* _Exercise prompt_: Could you show each line of the records that contains the word "DENY"?
──────────
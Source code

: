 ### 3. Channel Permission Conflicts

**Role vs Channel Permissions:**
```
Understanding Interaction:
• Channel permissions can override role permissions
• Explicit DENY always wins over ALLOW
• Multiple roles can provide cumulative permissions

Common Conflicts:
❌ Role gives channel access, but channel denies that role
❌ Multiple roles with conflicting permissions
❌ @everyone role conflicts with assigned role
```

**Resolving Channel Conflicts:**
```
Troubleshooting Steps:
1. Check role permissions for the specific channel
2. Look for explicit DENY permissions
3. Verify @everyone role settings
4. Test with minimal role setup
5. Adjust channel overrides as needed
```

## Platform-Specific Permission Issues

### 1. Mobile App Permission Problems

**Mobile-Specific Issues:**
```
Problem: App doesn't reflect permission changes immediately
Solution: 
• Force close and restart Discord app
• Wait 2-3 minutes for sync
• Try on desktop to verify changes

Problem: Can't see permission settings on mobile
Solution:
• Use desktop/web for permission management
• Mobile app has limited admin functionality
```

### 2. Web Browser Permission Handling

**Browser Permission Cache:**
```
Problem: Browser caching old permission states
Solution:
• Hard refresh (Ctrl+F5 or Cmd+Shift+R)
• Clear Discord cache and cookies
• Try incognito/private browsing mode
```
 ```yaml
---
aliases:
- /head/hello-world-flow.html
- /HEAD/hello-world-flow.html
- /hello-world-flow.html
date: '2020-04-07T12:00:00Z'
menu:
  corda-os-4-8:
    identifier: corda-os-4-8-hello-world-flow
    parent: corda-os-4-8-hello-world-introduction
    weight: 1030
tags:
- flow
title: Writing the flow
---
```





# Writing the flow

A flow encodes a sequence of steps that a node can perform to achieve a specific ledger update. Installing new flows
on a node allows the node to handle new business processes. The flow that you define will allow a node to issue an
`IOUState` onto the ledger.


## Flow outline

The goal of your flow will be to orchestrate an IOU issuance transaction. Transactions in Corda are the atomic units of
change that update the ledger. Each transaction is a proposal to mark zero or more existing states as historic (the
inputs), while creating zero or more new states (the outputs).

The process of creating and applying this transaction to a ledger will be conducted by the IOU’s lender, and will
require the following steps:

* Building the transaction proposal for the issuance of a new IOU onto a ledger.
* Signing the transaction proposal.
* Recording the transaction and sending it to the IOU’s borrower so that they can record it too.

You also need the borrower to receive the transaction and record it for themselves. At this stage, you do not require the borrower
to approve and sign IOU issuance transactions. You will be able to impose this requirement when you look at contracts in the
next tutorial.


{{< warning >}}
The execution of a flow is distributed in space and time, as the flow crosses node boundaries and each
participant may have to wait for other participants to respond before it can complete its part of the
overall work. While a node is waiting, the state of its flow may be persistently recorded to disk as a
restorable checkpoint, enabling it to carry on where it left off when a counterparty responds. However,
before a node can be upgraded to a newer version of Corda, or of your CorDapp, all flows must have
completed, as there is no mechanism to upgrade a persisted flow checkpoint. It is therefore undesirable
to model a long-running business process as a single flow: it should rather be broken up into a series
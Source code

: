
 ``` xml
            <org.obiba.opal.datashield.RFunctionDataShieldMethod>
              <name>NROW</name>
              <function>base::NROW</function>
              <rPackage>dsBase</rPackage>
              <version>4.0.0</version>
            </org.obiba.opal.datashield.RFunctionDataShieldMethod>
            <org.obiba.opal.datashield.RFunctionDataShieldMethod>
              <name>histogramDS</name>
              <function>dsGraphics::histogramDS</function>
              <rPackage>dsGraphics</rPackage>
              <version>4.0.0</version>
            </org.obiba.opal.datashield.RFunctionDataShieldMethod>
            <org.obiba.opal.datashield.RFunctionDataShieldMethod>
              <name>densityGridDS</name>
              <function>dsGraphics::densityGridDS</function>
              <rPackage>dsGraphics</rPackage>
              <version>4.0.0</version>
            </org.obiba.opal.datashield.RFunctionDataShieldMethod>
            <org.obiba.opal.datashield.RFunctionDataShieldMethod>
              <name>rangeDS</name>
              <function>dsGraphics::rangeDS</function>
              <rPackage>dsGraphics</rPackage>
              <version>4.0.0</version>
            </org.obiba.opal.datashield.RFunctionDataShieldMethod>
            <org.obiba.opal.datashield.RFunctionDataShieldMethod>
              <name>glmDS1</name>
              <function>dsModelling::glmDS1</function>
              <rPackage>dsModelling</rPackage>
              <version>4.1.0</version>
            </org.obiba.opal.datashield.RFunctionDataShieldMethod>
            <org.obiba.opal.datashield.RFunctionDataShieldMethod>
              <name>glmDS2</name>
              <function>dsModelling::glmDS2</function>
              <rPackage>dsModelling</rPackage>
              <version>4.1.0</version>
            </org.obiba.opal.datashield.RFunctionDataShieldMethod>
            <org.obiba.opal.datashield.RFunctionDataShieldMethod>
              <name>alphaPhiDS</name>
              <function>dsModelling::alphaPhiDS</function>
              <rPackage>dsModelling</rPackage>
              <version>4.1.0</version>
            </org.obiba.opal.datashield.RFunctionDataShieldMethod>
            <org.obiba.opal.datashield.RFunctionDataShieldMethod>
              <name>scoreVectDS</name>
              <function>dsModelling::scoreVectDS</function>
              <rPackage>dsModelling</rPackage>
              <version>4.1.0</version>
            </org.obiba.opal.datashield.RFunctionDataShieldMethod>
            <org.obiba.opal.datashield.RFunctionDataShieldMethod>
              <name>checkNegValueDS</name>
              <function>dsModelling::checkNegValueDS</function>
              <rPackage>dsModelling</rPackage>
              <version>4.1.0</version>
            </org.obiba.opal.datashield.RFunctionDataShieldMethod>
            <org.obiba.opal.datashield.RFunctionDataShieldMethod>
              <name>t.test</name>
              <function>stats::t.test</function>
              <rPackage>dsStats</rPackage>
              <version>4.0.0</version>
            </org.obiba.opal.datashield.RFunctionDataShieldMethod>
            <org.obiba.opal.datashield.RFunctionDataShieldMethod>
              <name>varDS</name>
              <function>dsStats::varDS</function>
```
──────────
* _Task solution_:
• Explicit DENY always wins over ALLOW
2. Look for explicit DENY permissions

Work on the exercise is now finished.